SOCKETDIR=/run/saslauthd
# Mechanism to use when checking passwords. Run "saslauthd -v" to get a list
# of which mechanism your installation was compiled with the ablity to use.
MECH=pam
# Additional flags to pass to saslauthd on the command line. See saslauthd(8)
# for the list of accepted flags.
FLAGS="-t 1"
Basically it redirects an authentication against PAM. So, if I'm doing for example a test like this.
testsaslauthd -s login -u <user> -p <password>
0: OK "Success."
It is all working correctly.
I now want to manage this mechanism through Java so I compiled something like this:
import java.util.Arrays;
import java.util.List;
import java.io.*;
public class PamAuthenticator {
public static void main(String args[]) {
String s = null;
try {
Process p = Runtime.getRuntime().exec("testsaslauthd -s "+args[2]+" -u "+args[0]+" -p "+args[1]);
BufferedReader stdInput = new BufferedReader(new
InputStreamReader(p.getInputStream()));
BufferedReader stdError = new BufferedReader(new
InputStreamReader(p.getErrorStream()));
while ((s = stdInput.readLine()) != null) {
System.out.println(s);
}
while ((s = stdError.readLine()) != null) {
System.out.println(s);
}
System.exit(0);
}
catch (IOException e) {
System.out.println("Exception: ");
e.printStackTrace();
System.exit(-1);
}
}
}
This is correctly working:
$ java -cp .:* PamAuthenticator <user> <password> login
0: OK "Success."
My problem is that I don't want to execute the testsaslauthd
command, since this is just a test command. Is there something better and smart I can do in order to try the authentication agains SASL with java?

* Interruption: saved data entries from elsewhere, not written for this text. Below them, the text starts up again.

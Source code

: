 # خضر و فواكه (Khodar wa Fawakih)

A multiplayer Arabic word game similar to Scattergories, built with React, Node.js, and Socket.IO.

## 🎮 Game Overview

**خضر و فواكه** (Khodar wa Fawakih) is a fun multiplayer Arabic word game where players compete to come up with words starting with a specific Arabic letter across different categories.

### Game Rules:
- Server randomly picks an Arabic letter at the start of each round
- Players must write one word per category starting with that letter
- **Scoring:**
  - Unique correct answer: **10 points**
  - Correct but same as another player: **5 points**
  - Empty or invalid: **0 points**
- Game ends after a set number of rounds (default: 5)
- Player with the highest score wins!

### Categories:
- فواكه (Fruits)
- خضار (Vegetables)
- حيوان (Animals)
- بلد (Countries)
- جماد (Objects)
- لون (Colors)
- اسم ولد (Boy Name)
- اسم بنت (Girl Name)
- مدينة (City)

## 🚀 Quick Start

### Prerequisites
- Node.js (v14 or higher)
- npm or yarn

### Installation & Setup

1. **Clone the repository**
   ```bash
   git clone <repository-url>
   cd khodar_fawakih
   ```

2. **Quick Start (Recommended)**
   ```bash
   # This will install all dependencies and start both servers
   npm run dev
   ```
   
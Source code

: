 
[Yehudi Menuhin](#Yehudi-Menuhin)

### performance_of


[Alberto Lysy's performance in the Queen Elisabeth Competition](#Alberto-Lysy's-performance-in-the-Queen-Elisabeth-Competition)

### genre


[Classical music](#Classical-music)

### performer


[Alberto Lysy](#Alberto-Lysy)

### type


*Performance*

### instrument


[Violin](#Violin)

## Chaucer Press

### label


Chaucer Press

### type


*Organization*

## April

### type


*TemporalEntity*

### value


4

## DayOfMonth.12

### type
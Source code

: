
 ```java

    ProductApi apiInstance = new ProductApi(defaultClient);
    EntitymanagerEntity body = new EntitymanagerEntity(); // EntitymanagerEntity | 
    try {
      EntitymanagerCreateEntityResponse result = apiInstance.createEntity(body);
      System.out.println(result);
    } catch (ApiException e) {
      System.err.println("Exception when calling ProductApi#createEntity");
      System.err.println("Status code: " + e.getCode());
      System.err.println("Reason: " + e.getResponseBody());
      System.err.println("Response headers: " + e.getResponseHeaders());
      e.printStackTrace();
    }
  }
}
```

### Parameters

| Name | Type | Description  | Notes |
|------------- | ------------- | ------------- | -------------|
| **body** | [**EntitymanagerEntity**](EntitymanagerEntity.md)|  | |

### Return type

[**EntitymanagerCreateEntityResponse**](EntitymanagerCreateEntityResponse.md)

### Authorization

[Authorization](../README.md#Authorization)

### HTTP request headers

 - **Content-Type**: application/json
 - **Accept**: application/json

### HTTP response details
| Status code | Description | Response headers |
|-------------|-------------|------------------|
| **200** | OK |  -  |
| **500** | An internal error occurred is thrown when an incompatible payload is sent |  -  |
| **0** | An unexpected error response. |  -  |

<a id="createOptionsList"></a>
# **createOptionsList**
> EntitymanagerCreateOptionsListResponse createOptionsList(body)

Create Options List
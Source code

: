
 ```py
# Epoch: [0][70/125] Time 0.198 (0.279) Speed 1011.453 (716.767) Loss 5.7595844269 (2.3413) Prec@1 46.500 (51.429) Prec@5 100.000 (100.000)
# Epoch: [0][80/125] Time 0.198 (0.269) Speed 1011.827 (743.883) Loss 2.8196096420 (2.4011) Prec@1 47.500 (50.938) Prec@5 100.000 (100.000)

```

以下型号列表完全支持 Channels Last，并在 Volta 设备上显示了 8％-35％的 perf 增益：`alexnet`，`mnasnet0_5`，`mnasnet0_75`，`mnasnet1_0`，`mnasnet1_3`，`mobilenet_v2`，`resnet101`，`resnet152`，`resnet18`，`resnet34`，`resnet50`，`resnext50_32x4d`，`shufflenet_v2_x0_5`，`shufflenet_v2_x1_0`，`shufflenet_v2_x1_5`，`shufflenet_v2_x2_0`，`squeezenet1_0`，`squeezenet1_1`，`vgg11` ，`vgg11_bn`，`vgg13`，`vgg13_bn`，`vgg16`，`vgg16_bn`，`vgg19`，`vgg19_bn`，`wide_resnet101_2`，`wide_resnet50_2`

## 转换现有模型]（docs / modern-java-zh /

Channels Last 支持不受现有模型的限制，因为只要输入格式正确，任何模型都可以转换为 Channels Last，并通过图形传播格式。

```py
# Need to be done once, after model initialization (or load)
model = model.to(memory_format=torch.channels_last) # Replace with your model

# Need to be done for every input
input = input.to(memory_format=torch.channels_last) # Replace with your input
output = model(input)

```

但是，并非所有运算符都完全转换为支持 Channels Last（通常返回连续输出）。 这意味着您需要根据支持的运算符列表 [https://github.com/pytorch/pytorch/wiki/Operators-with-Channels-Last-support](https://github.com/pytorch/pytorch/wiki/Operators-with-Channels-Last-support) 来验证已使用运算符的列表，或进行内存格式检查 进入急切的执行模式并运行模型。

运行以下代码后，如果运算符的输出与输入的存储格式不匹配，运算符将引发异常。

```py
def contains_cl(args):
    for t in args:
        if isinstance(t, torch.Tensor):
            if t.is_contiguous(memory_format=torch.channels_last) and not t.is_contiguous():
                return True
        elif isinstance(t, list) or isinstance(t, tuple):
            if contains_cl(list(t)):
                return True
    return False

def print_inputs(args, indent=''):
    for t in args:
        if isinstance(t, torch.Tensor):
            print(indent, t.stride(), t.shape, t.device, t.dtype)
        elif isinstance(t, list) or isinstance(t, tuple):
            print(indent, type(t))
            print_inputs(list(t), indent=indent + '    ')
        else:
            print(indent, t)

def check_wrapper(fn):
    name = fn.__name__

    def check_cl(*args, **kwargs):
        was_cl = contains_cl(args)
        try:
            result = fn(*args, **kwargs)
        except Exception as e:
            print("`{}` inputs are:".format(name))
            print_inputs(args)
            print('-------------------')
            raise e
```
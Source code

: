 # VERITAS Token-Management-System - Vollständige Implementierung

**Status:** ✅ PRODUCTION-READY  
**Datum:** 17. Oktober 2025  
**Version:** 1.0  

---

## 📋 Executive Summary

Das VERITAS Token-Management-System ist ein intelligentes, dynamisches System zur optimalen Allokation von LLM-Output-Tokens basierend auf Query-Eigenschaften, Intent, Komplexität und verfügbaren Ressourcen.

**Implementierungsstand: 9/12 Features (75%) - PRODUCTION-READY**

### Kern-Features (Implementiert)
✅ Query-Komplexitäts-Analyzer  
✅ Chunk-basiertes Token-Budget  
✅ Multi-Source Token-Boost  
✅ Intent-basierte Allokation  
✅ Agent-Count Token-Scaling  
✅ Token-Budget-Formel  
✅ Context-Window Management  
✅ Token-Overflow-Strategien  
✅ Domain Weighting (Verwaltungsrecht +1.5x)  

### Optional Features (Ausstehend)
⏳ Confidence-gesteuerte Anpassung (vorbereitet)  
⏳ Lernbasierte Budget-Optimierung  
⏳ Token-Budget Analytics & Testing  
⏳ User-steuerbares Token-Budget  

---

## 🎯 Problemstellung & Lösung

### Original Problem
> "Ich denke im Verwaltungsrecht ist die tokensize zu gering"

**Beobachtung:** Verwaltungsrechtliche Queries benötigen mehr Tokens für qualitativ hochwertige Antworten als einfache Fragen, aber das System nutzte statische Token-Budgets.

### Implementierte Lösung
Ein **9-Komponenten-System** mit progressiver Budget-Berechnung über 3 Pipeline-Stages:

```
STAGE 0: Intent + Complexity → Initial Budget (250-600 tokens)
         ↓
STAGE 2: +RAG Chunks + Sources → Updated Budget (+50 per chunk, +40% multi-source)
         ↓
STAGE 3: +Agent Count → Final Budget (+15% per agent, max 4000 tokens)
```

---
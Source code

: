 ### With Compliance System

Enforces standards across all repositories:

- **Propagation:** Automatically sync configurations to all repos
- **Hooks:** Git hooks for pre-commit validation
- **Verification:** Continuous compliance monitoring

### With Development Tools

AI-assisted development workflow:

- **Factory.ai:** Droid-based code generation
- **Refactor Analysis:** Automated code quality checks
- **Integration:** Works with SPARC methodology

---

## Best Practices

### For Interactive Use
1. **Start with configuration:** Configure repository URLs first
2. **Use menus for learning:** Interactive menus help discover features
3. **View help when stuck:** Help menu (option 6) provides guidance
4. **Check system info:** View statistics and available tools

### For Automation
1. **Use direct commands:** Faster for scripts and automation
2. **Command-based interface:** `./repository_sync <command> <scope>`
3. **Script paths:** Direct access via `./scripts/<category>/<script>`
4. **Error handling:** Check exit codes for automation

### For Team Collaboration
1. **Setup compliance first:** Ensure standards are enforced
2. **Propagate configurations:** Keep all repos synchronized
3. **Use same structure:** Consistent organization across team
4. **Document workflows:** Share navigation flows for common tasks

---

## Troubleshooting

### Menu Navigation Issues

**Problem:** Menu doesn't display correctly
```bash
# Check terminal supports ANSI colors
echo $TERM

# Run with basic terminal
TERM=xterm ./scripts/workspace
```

You are on the right track, not to use the code above. Besides being a test solution it would introduce a serious security problem: command injection
.
From Java 1.6
there is an interface called SaslClient
. This does exactly what you need. An example on the JDK8 version of it:
import javax.security.auth.callback.Callback;
import javax.security.auth.callback.NameCallback;
import javax.security.auth.callback.PasswordCallback;
import javax.security.auth.callback.UnsupportedCallbackException;
import javax.security.sasl.Sasl;
import javax.security.sasl.SaslClient;
import javax.security.sasl.SaslException;
import java.util.HashMap;
public class Test {
public static void main(String[] args) throws SaslException {
String userName = "username";
String password = "password";
SaslClient saslClient = Sasl.createSaslClient(new String[]{"PLAIN"},
null, null, null, new HashMap<>(), callbacks -> {
for (final Callback callback : callbacks) {
if (callback instanceof NameCallback) {
NameCallback.class.cast(callback).setName(userName);
continue;
}
if (callback instanceof PasswordCallback) {
PasswordCallback.class.cast(callback).setPassword(password.toCharArray());
continue;
}
throw new UnsupportedCallbackException(callback);
}
});
}
}
Of course you should alter the source of the username and password.